§ PROBLEM DESCRIPTION
Scan the material below for every line with the string "input", and copy those lines.

§ WORKING DATA
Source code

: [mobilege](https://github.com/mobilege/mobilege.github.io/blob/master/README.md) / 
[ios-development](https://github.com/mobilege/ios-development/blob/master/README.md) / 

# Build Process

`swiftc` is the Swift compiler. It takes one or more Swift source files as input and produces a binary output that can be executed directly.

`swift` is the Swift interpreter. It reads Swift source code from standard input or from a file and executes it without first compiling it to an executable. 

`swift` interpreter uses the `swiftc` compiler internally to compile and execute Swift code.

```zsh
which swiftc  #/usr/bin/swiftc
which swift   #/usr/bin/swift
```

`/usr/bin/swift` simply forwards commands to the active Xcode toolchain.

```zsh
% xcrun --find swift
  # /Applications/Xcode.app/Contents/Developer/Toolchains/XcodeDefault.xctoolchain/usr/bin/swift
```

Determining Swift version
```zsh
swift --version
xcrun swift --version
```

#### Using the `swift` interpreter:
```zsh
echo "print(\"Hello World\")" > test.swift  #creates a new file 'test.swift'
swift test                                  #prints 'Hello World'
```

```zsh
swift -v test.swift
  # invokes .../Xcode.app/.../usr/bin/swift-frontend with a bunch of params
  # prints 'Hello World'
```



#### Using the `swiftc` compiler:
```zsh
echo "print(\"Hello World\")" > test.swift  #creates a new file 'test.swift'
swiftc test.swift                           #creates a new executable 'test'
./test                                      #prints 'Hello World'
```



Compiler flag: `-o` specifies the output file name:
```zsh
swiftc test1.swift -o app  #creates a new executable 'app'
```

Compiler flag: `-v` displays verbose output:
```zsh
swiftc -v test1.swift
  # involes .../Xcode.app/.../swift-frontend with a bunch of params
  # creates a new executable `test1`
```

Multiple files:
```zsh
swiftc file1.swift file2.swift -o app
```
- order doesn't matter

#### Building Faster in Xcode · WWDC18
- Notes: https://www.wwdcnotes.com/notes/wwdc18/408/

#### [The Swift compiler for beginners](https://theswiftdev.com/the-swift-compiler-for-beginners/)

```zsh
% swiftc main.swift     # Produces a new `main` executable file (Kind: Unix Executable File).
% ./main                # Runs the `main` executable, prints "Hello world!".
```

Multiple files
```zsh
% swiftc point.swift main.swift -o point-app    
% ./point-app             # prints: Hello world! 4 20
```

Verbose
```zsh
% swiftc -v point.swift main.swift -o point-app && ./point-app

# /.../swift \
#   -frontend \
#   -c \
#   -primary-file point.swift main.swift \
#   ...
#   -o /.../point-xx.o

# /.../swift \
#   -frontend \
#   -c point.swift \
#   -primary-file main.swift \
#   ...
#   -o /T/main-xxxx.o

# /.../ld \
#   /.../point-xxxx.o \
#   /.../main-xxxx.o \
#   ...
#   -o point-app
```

§ TASK ANSWER
`swiftc` is the Swift compiler. It takes one or more Swift source files as input and produces a binary output that can be executed directly.
`swift` is the Swift interpreter. It reads Swift source code from standard input or from a file and executes it without first compiling it to an executable. 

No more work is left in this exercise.